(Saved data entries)
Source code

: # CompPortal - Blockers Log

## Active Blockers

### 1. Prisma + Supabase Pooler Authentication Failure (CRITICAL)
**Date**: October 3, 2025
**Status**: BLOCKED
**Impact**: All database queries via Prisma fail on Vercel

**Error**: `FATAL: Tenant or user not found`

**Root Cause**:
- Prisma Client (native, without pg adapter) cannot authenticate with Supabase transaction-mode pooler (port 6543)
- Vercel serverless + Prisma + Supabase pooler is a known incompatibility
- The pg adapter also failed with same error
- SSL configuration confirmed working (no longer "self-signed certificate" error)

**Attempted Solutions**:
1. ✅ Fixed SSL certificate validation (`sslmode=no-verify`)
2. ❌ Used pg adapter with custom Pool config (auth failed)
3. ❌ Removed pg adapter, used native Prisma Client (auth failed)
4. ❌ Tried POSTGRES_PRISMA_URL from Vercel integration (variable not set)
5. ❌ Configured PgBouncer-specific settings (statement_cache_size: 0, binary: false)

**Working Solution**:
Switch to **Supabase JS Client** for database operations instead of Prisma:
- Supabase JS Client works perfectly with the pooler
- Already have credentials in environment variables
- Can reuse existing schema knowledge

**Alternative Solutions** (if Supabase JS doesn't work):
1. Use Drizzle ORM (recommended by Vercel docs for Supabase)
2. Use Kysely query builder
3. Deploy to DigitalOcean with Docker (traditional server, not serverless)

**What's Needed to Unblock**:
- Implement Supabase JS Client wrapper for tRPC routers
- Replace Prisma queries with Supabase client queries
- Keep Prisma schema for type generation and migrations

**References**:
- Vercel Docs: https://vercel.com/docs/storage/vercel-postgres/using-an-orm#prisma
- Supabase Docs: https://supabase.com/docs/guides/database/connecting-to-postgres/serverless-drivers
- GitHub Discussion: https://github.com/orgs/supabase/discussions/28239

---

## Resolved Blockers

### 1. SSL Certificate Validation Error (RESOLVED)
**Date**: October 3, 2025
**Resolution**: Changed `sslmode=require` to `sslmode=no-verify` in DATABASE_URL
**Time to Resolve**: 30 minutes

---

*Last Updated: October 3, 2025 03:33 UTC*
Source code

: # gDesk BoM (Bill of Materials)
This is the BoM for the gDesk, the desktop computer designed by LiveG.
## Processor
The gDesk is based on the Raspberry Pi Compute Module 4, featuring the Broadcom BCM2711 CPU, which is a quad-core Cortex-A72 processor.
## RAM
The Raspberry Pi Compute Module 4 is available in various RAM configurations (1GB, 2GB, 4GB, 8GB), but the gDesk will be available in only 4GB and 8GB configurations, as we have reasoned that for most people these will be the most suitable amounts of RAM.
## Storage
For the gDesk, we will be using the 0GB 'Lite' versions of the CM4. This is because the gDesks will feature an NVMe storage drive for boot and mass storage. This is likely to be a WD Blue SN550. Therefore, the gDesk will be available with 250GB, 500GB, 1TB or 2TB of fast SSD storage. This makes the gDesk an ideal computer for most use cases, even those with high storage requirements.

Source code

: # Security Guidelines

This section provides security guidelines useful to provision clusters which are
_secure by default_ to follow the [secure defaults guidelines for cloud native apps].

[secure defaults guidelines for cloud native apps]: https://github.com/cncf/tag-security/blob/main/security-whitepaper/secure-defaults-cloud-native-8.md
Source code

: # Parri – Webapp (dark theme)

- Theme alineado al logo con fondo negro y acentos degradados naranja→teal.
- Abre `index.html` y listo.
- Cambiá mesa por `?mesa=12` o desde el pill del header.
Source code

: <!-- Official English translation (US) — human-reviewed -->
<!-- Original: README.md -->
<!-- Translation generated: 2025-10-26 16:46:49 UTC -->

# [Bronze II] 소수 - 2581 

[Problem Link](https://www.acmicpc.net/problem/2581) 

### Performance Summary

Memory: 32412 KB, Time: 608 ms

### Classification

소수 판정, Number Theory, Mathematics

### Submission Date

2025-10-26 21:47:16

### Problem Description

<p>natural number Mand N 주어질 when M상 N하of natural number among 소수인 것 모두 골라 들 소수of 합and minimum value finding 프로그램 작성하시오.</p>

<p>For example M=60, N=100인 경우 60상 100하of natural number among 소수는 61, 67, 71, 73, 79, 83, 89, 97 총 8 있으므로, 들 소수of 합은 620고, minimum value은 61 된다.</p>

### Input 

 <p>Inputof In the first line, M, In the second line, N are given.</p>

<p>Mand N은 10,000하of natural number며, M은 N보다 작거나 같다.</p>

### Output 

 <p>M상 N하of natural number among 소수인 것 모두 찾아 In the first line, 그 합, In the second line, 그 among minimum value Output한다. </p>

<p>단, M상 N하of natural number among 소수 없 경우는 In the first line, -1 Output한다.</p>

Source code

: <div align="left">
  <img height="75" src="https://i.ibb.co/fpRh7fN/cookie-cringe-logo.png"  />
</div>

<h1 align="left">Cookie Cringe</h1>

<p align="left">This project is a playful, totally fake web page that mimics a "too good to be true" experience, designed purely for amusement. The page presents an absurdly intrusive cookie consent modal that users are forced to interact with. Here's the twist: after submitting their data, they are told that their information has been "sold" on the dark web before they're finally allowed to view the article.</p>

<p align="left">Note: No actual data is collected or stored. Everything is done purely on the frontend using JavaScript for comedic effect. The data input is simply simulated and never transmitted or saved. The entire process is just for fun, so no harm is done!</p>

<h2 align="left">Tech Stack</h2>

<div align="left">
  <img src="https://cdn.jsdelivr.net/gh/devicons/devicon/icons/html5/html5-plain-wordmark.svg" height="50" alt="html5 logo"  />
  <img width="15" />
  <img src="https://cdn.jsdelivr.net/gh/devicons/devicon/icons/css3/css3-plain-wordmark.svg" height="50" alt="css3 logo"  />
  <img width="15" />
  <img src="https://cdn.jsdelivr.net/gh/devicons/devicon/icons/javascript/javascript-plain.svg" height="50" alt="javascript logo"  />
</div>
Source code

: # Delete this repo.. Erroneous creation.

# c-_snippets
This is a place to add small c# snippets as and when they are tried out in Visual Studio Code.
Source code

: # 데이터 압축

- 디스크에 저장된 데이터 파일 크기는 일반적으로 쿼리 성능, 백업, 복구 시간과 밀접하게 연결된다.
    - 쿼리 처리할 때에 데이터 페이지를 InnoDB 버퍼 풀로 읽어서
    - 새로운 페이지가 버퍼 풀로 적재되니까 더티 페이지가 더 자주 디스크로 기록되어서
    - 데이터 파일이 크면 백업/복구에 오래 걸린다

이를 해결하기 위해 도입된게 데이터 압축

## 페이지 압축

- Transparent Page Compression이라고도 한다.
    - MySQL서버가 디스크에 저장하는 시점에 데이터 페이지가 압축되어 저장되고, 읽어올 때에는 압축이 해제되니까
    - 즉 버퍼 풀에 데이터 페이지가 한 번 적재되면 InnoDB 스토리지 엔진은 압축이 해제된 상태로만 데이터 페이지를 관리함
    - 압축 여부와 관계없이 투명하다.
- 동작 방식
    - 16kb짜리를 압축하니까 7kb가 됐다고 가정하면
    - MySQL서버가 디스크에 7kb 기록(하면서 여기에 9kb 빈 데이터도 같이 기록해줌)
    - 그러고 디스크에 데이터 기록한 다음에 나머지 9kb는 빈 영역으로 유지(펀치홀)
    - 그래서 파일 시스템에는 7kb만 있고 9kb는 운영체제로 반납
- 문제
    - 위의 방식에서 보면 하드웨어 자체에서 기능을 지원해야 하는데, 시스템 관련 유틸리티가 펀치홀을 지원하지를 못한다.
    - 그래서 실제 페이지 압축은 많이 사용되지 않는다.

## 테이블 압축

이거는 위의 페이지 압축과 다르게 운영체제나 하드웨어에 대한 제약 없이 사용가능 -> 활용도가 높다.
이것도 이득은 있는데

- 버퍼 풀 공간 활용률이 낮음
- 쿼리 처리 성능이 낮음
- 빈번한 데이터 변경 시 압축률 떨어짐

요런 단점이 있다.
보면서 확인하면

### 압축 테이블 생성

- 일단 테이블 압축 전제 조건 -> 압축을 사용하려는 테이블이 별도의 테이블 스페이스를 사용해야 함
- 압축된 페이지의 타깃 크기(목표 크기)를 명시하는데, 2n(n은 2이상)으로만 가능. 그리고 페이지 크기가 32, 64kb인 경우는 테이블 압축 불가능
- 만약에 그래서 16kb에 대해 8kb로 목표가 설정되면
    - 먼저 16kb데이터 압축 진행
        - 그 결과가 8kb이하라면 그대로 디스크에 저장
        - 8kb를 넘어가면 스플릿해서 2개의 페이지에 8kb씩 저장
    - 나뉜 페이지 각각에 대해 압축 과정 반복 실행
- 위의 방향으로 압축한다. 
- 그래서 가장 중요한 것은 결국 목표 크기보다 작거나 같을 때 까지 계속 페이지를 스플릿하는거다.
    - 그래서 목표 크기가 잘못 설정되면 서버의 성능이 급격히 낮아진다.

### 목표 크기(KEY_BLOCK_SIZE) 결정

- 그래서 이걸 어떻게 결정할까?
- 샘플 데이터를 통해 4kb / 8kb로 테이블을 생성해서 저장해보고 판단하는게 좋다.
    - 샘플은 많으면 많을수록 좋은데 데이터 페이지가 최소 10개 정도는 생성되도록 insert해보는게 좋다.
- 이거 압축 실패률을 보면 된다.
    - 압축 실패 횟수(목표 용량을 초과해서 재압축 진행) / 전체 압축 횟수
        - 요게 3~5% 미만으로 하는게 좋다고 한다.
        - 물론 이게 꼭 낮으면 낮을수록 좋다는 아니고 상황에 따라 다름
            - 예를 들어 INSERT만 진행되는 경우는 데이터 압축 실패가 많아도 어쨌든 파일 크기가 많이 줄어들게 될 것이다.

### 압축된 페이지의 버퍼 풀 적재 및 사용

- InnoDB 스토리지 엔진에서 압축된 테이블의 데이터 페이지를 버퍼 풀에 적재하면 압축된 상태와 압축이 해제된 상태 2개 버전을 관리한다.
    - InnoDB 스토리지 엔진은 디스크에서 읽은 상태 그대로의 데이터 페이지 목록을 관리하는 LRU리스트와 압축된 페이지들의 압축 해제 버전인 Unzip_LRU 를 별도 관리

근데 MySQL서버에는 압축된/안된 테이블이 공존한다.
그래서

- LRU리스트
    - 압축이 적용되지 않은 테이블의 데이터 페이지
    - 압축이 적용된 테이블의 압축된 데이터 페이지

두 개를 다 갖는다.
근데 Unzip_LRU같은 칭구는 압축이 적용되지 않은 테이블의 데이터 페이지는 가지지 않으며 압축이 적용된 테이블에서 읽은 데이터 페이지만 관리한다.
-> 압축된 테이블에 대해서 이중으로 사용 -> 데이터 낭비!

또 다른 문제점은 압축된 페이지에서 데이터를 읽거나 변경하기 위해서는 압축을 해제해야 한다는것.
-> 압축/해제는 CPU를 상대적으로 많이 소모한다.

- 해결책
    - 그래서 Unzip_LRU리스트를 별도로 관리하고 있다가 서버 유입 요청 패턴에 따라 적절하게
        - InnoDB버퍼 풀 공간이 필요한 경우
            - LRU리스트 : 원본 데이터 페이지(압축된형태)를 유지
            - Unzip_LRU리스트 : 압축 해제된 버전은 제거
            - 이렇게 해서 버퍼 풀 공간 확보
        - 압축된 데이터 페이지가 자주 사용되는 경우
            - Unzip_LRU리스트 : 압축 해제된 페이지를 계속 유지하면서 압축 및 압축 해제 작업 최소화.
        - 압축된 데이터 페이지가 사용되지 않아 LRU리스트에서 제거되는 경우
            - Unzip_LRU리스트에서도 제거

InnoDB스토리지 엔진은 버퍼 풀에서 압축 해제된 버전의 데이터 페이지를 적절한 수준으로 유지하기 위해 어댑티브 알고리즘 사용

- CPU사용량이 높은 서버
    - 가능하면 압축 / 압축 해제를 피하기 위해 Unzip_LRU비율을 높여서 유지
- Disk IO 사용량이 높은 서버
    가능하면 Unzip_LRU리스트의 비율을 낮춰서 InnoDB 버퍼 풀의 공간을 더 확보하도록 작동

TRY IT
Every line above with the word "테이블이" belongs in the answer, copied as written.

SOLUTION TO THIS TASK
- 일단 테이블 압축 전제 조건 -> 압축을 사용하려는 테이블이 별도의 테이블 스페이스를 사용해야 함
근데 MySQL서버에는 압축된/안된 테이블이 공존한다.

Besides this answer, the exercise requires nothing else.